Air pollution warming up Arctic
The report, by Tim Garrett, assistant professor of meteorology, and Chuanfeng Zhao, a graduate student in the same field, was printed in the April 6 issue of Nature, the "international weekly journal of science" based in London.
Garrett and Zhao studied the impacts of inversions similar to those experienced by valley areas in northern Utah during the winter. They used readings from instruments maintained at two sites near Barrow, Alaska, by the U.S. Department of Energy and the National Oceanic and Atmospheric Administration.
In Utah, winter air inversions can cause icy conditions beneath the haze layer. Sunlight reflects from the particles so that less solar radiation reaches the valleys. Meanwhile, at mountain resorts above the pollution layer, snowboarders are "catching air" that is much warmer.
Garrett began wondering about the effects of air pollution on the Arctic when he was a Ph.D. student, flying over the region in an aircraft to measure pollution in the clouds.
"It really surprised me," he recalled. "Even in summer, it was clean at the surface, but flying above the cloud levels, we'd see these layers of gunk.
"It was just extremely polluted," with thin layers of haze. "You don't think that the Arctic should be polluted."
Attempting to find out what this global pollution would do to the Arctic, the researchers used data from the Barrow sites.
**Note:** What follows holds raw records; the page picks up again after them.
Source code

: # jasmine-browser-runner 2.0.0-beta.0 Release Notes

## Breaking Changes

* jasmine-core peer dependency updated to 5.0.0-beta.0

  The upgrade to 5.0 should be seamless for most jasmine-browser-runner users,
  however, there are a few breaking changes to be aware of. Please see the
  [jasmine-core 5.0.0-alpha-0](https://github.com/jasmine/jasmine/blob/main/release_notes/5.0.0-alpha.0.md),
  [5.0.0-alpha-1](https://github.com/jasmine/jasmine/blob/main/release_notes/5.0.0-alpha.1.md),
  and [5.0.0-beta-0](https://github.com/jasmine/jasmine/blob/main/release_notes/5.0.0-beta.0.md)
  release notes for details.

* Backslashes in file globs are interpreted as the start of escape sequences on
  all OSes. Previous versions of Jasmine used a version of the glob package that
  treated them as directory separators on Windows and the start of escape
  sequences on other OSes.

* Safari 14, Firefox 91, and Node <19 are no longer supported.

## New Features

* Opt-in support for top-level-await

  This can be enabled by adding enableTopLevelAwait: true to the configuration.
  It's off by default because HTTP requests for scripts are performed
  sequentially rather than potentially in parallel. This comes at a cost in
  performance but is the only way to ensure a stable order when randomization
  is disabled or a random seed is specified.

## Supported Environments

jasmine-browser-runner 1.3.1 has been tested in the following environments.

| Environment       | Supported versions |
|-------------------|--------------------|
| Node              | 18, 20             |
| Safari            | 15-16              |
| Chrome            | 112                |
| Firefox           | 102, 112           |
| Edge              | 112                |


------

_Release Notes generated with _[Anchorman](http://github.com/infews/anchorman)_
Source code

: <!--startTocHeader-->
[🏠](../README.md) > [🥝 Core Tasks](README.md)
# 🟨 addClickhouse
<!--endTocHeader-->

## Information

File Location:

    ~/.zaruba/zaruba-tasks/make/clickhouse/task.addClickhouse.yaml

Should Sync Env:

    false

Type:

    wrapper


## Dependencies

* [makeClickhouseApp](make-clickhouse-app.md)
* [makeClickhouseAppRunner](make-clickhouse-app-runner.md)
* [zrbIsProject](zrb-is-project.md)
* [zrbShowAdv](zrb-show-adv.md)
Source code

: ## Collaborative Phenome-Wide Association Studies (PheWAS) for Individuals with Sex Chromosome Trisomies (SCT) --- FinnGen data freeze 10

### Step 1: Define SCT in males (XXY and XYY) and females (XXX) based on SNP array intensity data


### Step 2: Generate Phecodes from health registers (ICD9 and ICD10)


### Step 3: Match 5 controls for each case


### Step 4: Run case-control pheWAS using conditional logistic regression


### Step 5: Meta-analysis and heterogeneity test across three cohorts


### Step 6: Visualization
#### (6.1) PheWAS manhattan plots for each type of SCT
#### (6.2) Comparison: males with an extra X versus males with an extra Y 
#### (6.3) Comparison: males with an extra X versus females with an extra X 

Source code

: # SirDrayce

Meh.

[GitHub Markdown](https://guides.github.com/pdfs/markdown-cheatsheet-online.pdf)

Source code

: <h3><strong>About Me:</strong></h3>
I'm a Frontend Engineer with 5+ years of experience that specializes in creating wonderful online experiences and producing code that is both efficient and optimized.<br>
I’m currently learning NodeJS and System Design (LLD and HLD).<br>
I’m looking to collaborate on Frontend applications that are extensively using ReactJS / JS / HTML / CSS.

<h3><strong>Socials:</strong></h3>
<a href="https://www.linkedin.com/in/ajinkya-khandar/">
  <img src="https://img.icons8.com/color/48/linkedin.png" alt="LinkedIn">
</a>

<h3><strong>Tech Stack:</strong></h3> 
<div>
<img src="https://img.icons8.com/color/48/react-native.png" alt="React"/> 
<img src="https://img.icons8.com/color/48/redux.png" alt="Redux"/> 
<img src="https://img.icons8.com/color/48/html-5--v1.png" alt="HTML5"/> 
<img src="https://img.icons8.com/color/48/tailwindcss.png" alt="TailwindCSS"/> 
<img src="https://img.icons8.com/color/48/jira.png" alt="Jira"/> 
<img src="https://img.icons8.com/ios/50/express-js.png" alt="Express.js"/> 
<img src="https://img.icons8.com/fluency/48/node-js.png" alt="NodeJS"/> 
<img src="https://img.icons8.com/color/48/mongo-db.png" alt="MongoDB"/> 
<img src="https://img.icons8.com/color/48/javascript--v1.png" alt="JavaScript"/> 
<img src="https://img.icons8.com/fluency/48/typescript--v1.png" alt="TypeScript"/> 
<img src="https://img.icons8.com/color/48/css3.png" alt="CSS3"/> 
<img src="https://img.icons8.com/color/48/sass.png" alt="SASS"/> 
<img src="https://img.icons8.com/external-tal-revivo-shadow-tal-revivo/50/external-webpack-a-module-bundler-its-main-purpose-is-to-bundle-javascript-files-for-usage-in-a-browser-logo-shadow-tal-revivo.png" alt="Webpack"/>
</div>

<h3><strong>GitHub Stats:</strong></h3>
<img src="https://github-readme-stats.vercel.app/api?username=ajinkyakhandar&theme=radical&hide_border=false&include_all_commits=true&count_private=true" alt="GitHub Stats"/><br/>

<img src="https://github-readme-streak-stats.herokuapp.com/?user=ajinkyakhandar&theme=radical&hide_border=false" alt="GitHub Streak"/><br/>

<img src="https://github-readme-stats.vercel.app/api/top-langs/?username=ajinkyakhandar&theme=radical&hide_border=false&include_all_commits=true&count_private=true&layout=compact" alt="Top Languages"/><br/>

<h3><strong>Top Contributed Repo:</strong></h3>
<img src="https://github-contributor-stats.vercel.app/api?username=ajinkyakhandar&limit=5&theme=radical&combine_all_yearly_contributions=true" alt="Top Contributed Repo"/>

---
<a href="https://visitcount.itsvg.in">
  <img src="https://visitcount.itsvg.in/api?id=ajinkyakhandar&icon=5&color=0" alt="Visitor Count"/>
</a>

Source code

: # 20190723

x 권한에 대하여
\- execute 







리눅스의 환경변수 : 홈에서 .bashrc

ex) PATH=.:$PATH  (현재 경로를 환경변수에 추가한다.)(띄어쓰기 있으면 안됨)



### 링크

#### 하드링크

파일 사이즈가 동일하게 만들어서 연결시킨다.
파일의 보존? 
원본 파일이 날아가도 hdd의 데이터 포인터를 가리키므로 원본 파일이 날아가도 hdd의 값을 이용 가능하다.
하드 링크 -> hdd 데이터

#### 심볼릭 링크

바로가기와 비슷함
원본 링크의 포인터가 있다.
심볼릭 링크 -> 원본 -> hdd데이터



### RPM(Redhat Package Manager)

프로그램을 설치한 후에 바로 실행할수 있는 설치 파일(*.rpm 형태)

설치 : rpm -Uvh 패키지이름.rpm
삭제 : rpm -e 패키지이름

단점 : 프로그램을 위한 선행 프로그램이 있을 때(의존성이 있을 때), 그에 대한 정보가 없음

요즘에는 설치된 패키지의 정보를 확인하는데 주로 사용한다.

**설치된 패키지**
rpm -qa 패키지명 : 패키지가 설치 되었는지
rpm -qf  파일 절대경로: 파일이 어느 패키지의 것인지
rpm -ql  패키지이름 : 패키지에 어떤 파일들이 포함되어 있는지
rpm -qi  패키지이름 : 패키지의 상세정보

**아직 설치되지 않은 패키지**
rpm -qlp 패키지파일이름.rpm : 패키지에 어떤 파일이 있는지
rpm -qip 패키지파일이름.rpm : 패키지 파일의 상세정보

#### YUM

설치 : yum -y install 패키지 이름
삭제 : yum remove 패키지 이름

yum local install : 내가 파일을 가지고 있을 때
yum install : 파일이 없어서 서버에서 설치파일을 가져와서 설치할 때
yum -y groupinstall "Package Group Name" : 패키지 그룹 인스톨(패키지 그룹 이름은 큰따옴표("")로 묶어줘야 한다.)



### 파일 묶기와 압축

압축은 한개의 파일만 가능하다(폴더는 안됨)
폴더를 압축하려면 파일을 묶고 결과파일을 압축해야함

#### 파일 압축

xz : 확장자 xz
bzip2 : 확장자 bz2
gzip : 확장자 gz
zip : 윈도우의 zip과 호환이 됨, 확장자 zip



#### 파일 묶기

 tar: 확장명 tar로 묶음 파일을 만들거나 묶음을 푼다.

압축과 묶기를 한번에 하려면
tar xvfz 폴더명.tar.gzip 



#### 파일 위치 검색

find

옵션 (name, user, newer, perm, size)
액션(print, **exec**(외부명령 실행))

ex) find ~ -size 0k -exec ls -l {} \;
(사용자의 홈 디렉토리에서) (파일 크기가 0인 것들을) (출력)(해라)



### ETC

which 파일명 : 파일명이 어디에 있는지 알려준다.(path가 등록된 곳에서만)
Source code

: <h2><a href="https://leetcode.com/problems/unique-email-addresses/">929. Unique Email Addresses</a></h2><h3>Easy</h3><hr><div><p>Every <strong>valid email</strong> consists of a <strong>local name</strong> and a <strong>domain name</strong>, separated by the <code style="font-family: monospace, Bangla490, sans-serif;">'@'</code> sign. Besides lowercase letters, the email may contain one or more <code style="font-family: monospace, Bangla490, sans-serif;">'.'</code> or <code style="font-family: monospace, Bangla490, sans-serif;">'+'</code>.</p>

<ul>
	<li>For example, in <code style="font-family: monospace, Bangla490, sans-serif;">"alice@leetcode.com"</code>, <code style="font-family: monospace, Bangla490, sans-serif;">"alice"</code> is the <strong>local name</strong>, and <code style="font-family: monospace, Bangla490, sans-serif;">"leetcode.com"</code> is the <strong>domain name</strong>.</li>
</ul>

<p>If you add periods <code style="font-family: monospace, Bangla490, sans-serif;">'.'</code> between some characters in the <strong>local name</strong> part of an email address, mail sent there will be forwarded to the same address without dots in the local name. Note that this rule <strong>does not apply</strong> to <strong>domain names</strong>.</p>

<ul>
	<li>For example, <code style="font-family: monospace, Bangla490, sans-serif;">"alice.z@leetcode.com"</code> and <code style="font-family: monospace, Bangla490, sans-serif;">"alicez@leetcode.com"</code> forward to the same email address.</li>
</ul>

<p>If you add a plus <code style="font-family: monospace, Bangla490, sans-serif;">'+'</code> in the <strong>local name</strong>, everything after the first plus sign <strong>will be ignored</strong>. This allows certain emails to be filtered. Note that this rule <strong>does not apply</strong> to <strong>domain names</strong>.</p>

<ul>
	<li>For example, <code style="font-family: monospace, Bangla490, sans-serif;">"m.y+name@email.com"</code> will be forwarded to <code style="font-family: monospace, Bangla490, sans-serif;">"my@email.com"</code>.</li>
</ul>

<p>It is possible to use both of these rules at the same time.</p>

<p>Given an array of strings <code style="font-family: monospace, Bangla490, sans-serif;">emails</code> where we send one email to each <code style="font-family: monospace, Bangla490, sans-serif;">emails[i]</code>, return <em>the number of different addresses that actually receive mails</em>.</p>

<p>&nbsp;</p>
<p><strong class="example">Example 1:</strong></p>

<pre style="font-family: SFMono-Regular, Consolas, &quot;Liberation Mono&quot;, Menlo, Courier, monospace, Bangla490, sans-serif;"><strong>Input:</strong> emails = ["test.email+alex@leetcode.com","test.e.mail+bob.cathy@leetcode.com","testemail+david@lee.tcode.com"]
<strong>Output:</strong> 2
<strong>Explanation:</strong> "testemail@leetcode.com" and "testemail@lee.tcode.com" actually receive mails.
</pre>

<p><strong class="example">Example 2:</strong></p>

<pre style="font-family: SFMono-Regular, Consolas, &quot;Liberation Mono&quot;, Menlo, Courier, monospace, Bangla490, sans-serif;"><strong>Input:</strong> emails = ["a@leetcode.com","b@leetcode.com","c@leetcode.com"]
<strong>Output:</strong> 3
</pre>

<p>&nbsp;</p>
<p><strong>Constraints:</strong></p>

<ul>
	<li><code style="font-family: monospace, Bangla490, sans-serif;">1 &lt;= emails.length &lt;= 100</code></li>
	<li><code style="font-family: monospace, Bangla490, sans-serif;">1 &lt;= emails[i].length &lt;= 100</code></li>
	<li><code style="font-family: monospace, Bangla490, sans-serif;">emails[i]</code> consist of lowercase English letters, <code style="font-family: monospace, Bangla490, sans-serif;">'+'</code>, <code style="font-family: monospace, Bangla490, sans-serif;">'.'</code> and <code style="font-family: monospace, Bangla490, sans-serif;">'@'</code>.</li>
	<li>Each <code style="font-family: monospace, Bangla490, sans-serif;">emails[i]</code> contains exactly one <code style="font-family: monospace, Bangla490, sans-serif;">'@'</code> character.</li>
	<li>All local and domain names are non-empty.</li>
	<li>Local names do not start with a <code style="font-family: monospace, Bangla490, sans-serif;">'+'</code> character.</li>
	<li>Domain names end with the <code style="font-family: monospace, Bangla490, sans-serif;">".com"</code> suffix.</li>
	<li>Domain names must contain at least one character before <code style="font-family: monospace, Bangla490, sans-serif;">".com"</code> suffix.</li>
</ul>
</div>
One site measured the amount of infrared radiation reaching the surface while the other checked pollution in the air.
An instrument in the project could be described as seeing "many different colors in the infrared ... with extreme precision," he said. This data helped determine the size of droplets of moisture in the clouds overhead.
Polluting haze could cause more and smaller droplets to form as the moisture collects around tiny particles.
One might think that winter air pollution in the Arctic would cause cooling just as it happens in the Salt Lake Valley. But that turned out not to be true.
Winter inversions happen when the Arctic has little sunlight the sun is below the horizon much of the winter. As a result, sunlight isn't bouncing off the high haze to cause cooling at the surface. Pollution wraps the region like a blanket, trapping heat.
"It turned out we found this effect was quite substantial," Garrett said.
"Under typical polluted conditions in the Arctic winter and spring, the surface warming ... is probably somewhere between, I would guess, 2 and 3 degrees Fahrenheit. It's not huge but it is significant."